Continuation of front page (56) References JP-A-62-160760 (JP, A) JP-A-1-143260 (JP, A) JP-A-4-33343 (JP, A) (58) Fields investigated (Int) .Cl. ⁶ , DB name) H01L 21/33-21/331 H01L 29/68-29/737 H01L 21/70-21/74 H01L 21/76-21/765 H01L 21/77

Claims (3)

(57) [Claims] In a semiconductor integrated circuit device having a planar type bipolar transistor element formed by forming a plurality of semiconductor layers on a semiconductor substrate, a field oxide for isolating the transistor element is provided.
A portion immediately below the membrane and the above-mentioned transistor connected to the portion;
A high-energy acid is placed just under the external base region of the
An oxide film formed by oxidizing the material of each part by element implantation is formed.
A semiconductor integrated circuit device characterized by being formed . 2. The semiconductor device according to claim 1, wherein said transistor element has an emitter region.

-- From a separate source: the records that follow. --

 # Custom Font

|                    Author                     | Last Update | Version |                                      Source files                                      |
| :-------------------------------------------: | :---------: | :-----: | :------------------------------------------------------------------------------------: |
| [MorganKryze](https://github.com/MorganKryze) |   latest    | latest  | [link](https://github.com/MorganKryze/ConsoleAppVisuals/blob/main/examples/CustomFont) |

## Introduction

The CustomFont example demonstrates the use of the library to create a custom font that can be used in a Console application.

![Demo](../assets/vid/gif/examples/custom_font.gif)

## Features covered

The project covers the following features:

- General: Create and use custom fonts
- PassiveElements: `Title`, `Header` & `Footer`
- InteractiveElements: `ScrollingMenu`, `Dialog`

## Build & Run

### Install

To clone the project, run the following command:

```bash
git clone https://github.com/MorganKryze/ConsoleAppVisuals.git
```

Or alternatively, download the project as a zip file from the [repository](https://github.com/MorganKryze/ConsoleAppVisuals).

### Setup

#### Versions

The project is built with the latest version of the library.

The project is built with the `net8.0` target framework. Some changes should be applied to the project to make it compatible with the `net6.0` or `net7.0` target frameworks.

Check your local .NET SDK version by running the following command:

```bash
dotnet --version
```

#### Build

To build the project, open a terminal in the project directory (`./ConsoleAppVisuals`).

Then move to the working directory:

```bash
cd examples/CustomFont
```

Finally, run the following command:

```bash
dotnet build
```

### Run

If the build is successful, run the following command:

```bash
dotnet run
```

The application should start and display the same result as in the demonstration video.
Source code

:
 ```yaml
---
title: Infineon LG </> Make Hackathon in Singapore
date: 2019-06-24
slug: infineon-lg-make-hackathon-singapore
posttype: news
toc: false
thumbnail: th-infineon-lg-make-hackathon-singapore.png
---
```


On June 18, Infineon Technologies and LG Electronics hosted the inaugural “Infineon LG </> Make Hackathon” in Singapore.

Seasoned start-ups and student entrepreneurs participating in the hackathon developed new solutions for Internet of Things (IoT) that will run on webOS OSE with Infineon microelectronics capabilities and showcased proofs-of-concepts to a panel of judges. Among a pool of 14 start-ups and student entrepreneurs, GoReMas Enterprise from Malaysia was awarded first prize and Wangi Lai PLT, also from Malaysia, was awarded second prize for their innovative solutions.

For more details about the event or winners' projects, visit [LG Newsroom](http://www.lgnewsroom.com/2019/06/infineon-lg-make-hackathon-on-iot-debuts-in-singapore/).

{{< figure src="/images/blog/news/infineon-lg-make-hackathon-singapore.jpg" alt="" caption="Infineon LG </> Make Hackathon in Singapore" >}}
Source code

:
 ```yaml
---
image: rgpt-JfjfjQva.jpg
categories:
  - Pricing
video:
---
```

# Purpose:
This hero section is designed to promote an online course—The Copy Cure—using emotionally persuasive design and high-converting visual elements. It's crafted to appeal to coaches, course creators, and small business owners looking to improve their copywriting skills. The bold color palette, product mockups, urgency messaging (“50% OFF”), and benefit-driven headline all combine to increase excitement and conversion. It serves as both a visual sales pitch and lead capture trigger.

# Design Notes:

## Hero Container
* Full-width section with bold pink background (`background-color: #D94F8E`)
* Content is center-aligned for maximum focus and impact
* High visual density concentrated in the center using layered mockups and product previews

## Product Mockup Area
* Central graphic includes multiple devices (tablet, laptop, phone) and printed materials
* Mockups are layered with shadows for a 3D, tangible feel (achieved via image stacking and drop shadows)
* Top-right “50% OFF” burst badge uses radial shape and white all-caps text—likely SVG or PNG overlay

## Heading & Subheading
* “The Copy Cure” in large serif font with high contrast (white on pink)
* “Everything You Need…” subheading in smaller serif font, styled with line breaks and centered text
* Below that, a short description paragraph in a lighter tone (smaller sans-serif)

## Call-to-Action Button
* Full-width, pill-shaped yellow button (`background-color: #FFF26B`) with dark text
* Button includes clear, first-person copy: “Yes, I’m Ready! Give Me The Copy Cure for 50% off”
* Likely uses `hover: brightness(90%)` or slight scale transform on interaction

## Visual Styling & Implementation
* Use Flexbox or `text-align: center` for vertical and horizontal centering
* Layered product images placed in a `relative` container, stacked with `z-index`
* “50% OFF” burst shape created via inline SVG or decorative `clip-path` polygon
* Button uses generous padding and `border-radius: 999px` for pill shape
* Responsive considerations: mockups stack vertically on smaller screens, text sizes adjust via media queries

The band that is different from the semiconductor material that constitutes the base region
Using a semiconductor material with a large gap energy,
2. The semiconductor integrated circuit device according to claim 1, wherein the semiconductor integrated circuit device is a bipolar transistor . 3. A method for forming a plurality of semiconductor layers on a semiconductor substrate.
To form a planar bipolar transistor device
In a method of manufacturing a semiconductor integrated circuit device having a
And forming the second conductive type buried layer on the surface of the first conductive type substrate.
A first conductivity type channel cut layer on both sides of the electric type buried layer,
And the buried layer of the second conductivity type, and the first conductivity type
A second conductivity type epitaxial layer is formed on the channel cut layer.
After each formation, a field oxide film for device isolation in a later process is formed.
The part immediately below the part to be formed and the part
The external base region of the transistor element in a later step.
In the part directly below the part where
Oxygen implantation process and heat treatment of the material in the high energy oxygen implanted area
To form an oxide film on the portion
Process and device isolation on the second conductivity type epitaxial layer
A mask other than the area for
Step of forming field oxide film for performing element isolation
And a part of the second conductivity type epitaxial layer
Lecter wall layer and the second conductivity type epitaxial layer
An intrinsic base layer on a part of the surface of the
High energy continuous to the intrinsic base layer of the xial layer
An external barrier is placed just above the oxide film,
And a step of forming each of the source layers.
Of manufacturing a semiconductor integrated circuit device.